[Work request] The records below are to be copied word for word, with every picture left out.

[Start of section]

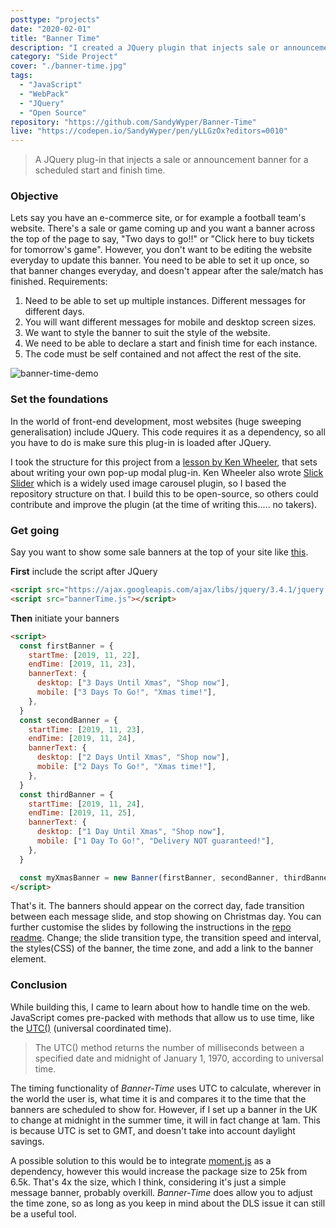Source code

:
 ```yaml
---
posttype: "projects"
date: "2020-02-01"
title: "Banner Time"
description: "I created a JQuery plugin that injects sale or announcement banners for a scheduled time. Simply include the JavaScript file below your JQuery script tag, and the 'Banner' object will be available to initiate."
category: "Side Project"
cover: "./banner-time.jpg"
tags:
  - "JavaScript"
  - "WebPack"
  - "JQuery"
  - "Open Source"
repository: "https://github.com/SandyWyper/Banner-Time"
live: "https://codepen.io/SandyWyper/pen/yLLGzOx?editors=0010"
---
```


> A JQuery plug-in that injects a sale or announcement banner for a scheduled start and finish time.

### Objective

Lets say you have an e-commerce site, or for example a football team's website. There's a sale or game coming up and you want a banner across the top of the page to say, "Two days to go!!" or "Click here to buy tickets for tomorrow's game". However, you don't want to be editing the website everyday to update this banner. You need to be able to set it up once, so that banner changes everyday, and doesn't appear after the sale/match has finished. Requirements:

1. Need to be able to set up multiple instances. Different messages for different days.
2. You will want different messages for mobile and desktop screen sizes.
3. We want to style the banner to suit the style of the website.
4. We need to be able to declare a start and finish time for each instance.
5. The code must be self contained and not affect the rest of the site.

![banner-time-demo](/banner-time-demo.gif)

### Set the foundations

In the world of front-end development, most websites (huge sweeping generalisation) include JQuery. This code requires it as a dependency, so all you have to do is make sure this plug-in is loaded after JQuery.

I took the structure for this project from a [lesson by Ken Wheeler](https://scotch.io/tutorials/building-your-own-javascript-modal-plugin), that sets about writing your own pop-up modal plug-in. Ken Wheeler also wrote [Slick Slider](https://kenwheeler.github.io/slick/) which is a widely used image carousel plugin, so I based the repository structure on that. I build this to be open-source, so others could contribute and improve the plugin (at the time of writing this..... no takers).

### Get going

Say you want to show some sale banners at the top of your site like [this](https://codepen.io/SandyWyper/full/yLLGzOx).

**First** include the script after JQuery

```html
<script src="https://ajax.googleapis.com/ajax/libs/jquery/3.4.1/jquery.min.js"></script>
<script src="bannerTime.js"></script>
```

**Then** initiate your banners

```html
<script>
  const firstBanner = {
    startTme: [2019, 11, 22],
    endTime: [2019, 11, 23],
    bannerText: {
      desktop: ["3 Days Until Xmas", "Shop now"],
      mobile: ["3 Days To Go!", "Xmas time!"],
    },
  }
  const secondBanner = {
    startTime: [2019, 11, 23],
    endTime: [2019, 11, 24],
    bannerText: {
      desktop: ["2 Days Until Xmas", "Shop now"],
      mobile: ["2 Days To Go!", "Xmas time!"],
    },
  }
  const thirdBanner = {
    startTime: [2019, 11, 24],
    endTime: [2019, 11, 25],
    bannerText: {
      desktop: ["1 Day Until Xmas", "Shop now"],
      mobile: ["1 Day To Go!", "Delivery NOT guaranteed!"],
    },
  }

  const myXmasBanner = new Banner(firstBanner, secondBanner, thirdBanner)
</script>
```

That's it. The banners should appear on the correct day, fade transition between each message slide, and stop showing on Christmas day. You can further customise the slides by following the instructions in the [repo readme](https://github.com/SandyWyper/Banner-Time/blob/master/README.md). Change; the slide transition type, the transition speed and interval, the styles(CSS) of the banner, the time zone, and add a link to the banner element.

### Conclusion

While building this, I came to learn about how to handle time on the web. JavaScript comes pre-packed with methods that allow us to use time, like the [UTC()](https://developer.mozilla.org/en-US/docs/Web/JavaScript/Reference/Global_Objects/Date/UTC) (universal coordinated time).

> The UTC() method returns the number of milliseconds between a specified date and midnight of January 1, 1970, according to universal time.

The timing functionality of _Banner-Time_ uses UTC to calculate, wherever in the world the user is, what time it is and compares it to the time that the banners are scheduled to show for. However, if I set up a banner in the UK to change at midnight in the summer time, it will in fact change at 1am. This is because UTC is set to GMT, and doesn't take into account daylight savings.

A possible solution to this would be to integrate [moment.js](https://momentjs.com/) as a dependency, however this would increase the package size to 25k from 6.5k. That's 4x the size, which I think, considering it's just a simple message banner, probably overkill. _Banner-Time_ does allow you to adjust the time zone, so as long as you keep in mind about the DLS issue it can still be a useful tool.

[End of section]

[Reply to the exercise]
Source code

:
 ```yaml
---
posttype: "projects"
date: "2020-02-01"
title: "Banner Time"
description: "I created a JQuery plugin that injects sale or announcement banners for a scheduled time. Simply include the JavaScript file below your JQuery script tag, and the 'Banner' object will be available to initiate."
category: "Side Project"
cover: "./banner-time.jpg"
tags:
  - "JavaScript"
  - "WebPack"
  - "JQuery"
  - "Open Source"
repository: "https://github.com/SandyWyper/Banner-Time"
live: "https://codepen.io/SandyWyper/pen/yLLGzOx?editors=0010"
---
```


> A JQuery plug-in that injects a sale or announcement banner for a scheduled start and finish time.

### Objective

Lets say you have an e-commerce site, or for example a football team's website. There's a sale or game coming up and you want a banner across the top of the page to say, "Two days to go!!" or "Click here to buy tickets for tomorrow's game". However, you don't want to be editing the website everyday to update this banner. You need to be able to set it up once, so that banner changes everyday, and doesn't appear after the sale/match has finished. Requirements:

1. Need to be able to set up multiple instances. Different messages for different days.
2. You will want different messages for mobile and desktop screen sizes.
3. We want to style the banner to suit the style of the website.
4. We need to be able to declare a start and finish time for each instance.
5. The code must be self contained and not affect the rest of the site.

![banner-time-demo](/banner-time-demo.gif)

### Set the foundations

In the world of front-end development, most websites (huge sweeping generalisation) include JQuery. This code requires it as a dependency, so all you have to do is make sure this plug-in is loaded after JQuery.

I took the structure for this project from a [lesson by Ken Wheeler](https://scotch.io/tutorials/building-your-own-javascript-modal-plugin), that sets about writing your own pop-up modal plug-in. Ken Wheeler also wrote [Slick Slider](https://kenwheeler.github.io/slick/) which is a widely used image carousel plugin, so I based the repository structure on that. I build this to be open-source, so others could contribute and improve the plugin (at the time of writing this..... no takers).

### Get going

Say you want to show some sale banners at the top of your site like [this](https://codepen.io/SandyWyper/full/yLLGzOx).

**First** include the script after JQuery

```html
<script src="https://ajax.googleapis.com/ajax/libs/jquery/3.4.1/jquery.min.js"></script>
<script src="bannerTime.js"></script>
```

**Then** initiate your banners

```html
<script>
  const firstBanner = {
    startTme: [2019, 11, 22],
    endTime: [2019, 11, 23],
    bannerText: {
      desktop: ["3 Days Until Xmas", "Shop now"],
      mobile: ["3 Days To Go!", "Xmas time!"],
    },
  }
  const secondBanner = {
    startTime: [2019, 11, 23],
    endTime: [2019, 11, 24],
    bannerText: {
      desktop: ["2 Days Until Xmas", "Shop now"],
      mobile: ["2 Days To Go!", "Xmas time!"],
    },
  }
  const thirdBanner = {
    startTime: [2019, 11, 24],
    endTime: [2019, 11, 25],
    bannerText: {
      desktop: ["1 Day Until Xmas", "Shop now"],
      mobile: ["1 Day To Go!", "Delivery NOT guaranteed!"],
    },
  }

  const myXmasBanner = new Banner(firstBanner, secondBanner, thirdBanner)
</script>
```

That's it. The banners should appear on the correct day, fade transition between each message slide, and stop showing on Christmas day. You can further customise the slides by following the instructions in the [repo readme](https://github.com/SandyWyper/Banner-Time/blob/master/README.md). Change; the slide transition type, the transition speed and interval, the styles(CSS) of the banner, the time zone, and add a link to the banner element.

### Conclusion

While building this, I came to learn about how to handle time on the web. JavaScript comes pre-packed with methods that allow us to use time, like the [UTC()](https://developer.mozilla.org/en-US/docs/Web/JavaScript/Reference/Global_Objects/Date/UTC) (universal coordinated time).

> The UTC() method returns the number of milliseconds between a specified date and midnight of January 1, 1970, according to universal time.

The timing functionality of _Banner-Time_ uses UTC to calculate, wherever in the world the user is, what time it is and compares it to the time that the banners are scheduled to show for. However, if I set up a banner in the UK to change at midnight in the summer time, it will in fact change at 1am. This is because UTC is set to GMT, and doesn't take into account daylight savings.

A possible solution to this would be to integrate [moment.js](https://momentjs.com/) as a dependency, however this would increase the package size to 25k from 6.5k. That's 4x the size, which I think, considering it's just a simple message banner, probably overkill. _Banner-Time_ does allow you to adjust the time zone, so as long as you keep in mind about the DLS issue it can still be a useful tool.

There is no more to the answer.